Stored data
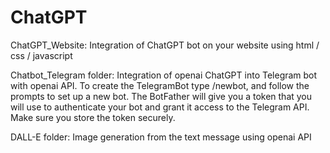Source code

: # ChatGPT

ChatGPT_Website:
Integration of ChatGPT bot on your website using html / css / javascript


Chatbot_Telegram folder: 
Integration of openai ChatGPT into Telegram bot with openai API.
To create the TelegramBot type /newbot, and follow the prompts to set up a new bot. 
The BotFather will give you a token that you will use to authenticate your bot and grant it access to the Telegram API. 
Make sure you store the token securely.

DALL-E folder: 
Image generation from the text message using openai API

[Aim of the task] No picture belongs in the copy. Print every entry above exactly as it stands.

[Answer to this task]
Source code

: # ChatGPT

ChatGPT_Website:
Integration of ChatGPT bot on your website using html / css / javascript


Chatbot_Telegram folder: 
Integration of openai ChatGPT into Telegram bot with openai API.
To create the TelegramBot type /newbot, and follow the prompts to set up a new bot. 
The BotFather will give you a token that you will use to authenticate your bot and grant it access to the Telegram API. 
Make sure you store the token securely.

DALL-E folder: 
Image generation from the text message using openai API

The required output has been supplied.